Bergereja Vs Berwisata
Bergereja versus berwisata menjadi tantangan tersendiri baik
bagi umat maupun para pemimpin umat. Terlebih bagi jemaat di tempat-tempat yang
dipakai sebagai destinasi wisata. Hal ini menjadi pergumulan panjang dan
berkelanjutan di beberapa desa di Kabupaten Raja
Ampat. Salah satunya adalah Distrik Kepulauan Sembilan, Jemaat GKI Effata Wejim, Kabupaten Raja Ampat,
Papua Barat.
“Setiap hari minggu
anak muda tidak antusias ke gereja, bahkan bunyi lonceng
gereja terdengar tidak merdu lagi bahkan tidak dirindukan. Anak muda lebih memilih menemani turis yang akan menginap
di resort dan membutuhkan jasanya. Tempat ibadah banyak
yang kosong dan tidak terjadi pertumbuhan
rohani karena
setiap hari Minggu
semua orang sibuk untuk menyambut tamu yang akan berwisata.
Lalu
apa yang akan terjadi dengan nasib
jemaat, pemuda dan bahkan masa depan gereja tersebut?”
Viktor, salah satu mahasiswa di
Yogyakarta yang berasal dari Distrik Kepulauan Sembilan mengungkapkan
kegundahannya.
Kabupaten Raja Ampat merupakan
resort yang memiliki pesona bawah laut yang luar
biasa dan selalu ramai dikunjungi turis lokal maupun manca negara. Pesona
laut dengan gugusan pulaunya sungguh menakjubkan. Ada gugusan karst yang
membentang juga laguna laut berbentuk bintang. Sungguh pemandangan alam yang
indah layaknya di surga.
Diskusi gereja dan politik yang
dilakukan beberapa mahasiswa (9/3/2019) mengambil bacaan yang
berjudul “Jika Semak Duri Menjadi Raja” yang diambil dari Hakim-hakim 9:8-15, berjalan sangat hidup karena semua peserta berbagi
pengalaman bergereja dari daerah asal. Anis
Bame, mahasiswa Universitas Janabadra asal Maybrat, Papua memimpin diskusi
dengan hangat. Ada begitu banyak
masalah yang terjadi didalam kehidupan bergereja. “Selain masalah pemuda yang tidak tertarik lagi untuk
beribadah, juga kasus yang sering terjadi adalah pastor dan pendeta terjun kedalam dunia
politik praktis, sehingga terjadi tumpang
tindih kepentingan. Menjadi
perdebatan sengit ketika seorang
pendeta atau pastor tetap melayani jemaat sebagai seorang pendeta dan pastor sementara
menjabat sebagai anggota
legislatif. Hal ini membuat jemaat merasa
tidak nyaman”, tutur Giovani,
Ketua Umum Ikatan Pelajar Mahasiwa Raja Ampat.

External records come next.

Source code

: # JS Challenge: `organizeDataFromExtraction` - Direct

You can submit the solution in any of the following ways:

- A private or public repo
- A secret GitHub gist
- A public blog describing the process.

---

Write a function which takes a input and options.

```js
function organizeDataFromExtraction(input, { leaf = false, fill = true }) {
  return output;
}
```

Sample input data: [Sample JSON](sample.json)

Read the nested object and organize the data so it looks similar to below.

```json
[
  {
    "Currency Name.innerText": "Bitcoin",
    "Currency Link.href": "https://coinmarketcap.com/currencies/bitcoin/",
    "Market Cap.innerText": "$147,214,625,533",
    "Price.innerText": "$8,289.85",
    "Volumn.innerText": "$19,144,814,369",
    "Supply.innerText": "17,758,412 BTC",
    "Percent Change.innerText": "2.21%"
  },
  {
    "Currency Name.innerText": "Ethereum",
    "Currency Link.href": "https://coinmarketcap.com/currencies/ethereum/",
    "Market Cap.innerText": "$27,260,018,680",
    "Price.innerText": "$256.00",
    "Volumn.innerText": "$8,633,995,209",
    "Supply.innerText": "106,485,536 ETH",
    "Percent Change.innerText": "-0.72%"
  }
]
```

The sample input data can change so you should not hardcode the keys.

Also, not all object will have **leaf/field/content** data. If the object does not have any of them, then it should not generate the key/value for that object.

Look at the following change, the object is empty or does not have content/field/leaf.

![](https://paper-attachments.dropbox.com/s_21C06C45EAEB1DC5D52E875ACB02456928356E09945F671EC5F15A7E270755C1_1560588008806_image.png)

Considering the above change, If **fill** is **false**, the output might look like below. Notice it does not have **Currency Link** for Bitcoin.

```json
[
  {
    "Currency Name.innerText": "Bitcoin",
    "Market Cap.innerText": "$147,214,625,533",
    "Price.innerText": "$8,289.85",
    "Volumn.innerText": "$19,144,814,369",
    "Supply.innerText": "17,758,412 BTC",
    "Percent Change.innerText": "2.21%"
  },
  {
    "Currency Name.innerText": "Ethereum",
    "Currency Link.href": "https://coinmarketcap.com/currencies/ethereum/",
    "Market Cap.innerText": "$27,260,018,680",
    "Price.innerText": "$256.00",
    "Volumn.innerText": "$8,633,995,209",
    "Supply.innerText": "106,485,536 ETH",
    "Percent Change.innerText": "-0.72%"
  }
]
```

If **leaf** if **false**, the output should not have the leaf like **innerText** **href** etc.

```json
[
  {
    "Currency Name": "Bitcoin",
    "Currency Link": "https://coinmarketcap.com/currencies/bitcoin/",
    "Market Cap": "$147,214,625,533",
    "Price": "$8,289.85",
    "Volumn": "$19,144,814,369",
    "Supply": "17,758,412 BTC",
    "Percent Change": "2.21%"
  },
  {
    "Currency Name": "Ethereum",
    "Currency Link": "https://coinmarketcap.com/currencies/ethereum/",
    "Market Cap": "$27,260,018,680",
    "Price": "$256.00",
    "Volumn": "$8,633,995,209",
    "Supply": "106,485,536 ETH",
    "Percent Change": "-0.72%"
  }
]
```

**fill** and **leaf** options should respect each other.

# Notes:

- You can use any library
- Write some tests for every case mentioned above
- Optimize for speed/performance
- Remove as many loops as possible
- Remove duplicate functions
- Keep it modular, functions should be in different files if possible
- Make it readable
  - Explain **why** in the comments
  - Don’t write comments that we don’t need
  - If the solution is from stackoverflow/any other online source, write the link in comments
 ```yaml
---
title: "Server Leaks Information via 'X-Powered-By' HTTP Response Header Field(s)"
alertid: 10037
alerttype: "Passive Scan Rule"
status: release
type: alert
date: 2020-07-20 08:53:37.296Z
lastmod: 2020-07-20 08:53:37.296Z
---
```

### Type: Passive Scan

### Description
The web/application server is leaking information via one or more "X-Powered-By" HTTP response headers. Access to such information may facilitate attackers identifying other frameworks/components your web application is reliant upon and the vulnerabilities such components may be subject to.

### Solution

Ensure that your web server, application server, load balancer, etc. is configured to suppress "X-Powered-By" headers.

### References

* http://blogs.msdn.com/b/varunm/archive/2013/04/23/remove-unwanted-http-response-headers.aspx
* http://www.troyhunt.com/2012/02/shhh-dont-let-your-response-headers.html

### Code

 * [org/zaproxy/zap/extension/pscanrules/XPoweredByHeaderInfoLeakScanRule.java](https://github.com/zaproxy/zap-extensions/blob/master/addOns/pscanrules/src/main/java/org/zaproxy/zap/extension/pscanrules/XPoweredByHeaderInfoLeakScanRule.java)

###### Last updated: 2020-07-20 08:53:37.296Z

“Sampai saat ini belum ada kejelasan di
GKI di Tanah Papua, apakah seorang
pendeta atau pastor bisa menjabat di legislatif dan
tetap melayani jemaat ataukah harus memilih untuk melepaskan salah satu”,
tanyanya. Sarloce tim
kerja Stube HEMAT dan Kifli Senen, mahasiswa dari Halmahera menginformasikan kalau di GMIH sudah ada peraturan
bahwa pendeta yang
mencalonkan diri menjadi anggota
legislatif harus meletakkan jabatan rohaninya. “Kita semua punya kemampuan bekerja sama untuk bisa mewujudkan keharmonisan dalam
bergereja dan berpolitik dengan memisahkan
institusi Gereja dan politik,
tetapi dalam prakteknya gereja tetap
harus menyuarakan suara kenabian yang berkaitan dengan ketidakadilan atau
kemiskinan yang semua itu berkaitan dengan ranah politik”, tutur Sarloce.
Dalam kasus bergereja vs berwisata ini sangat berkaitan dengan kekurangan lapangan pekerjaan yang
memicu banyak pemuda lebih memilih kerja
di hari Minggu
dan tidak ke gereja. Bisa jadi karena pendeta dan pastor sudah tidak lagi berkhotbah tentang kesejahteraan, kemiskinan, dan persoalan sosial budaya dan ekonomi, karena mereka
sudah masuk kedalam sistem kekuasaan.
Menjadi pergumulan bersama untuk melawan kemapanan yang
tidak mendengarkan pergumulan ketidakadilan dan kemiskinan masyarakat. (SAP).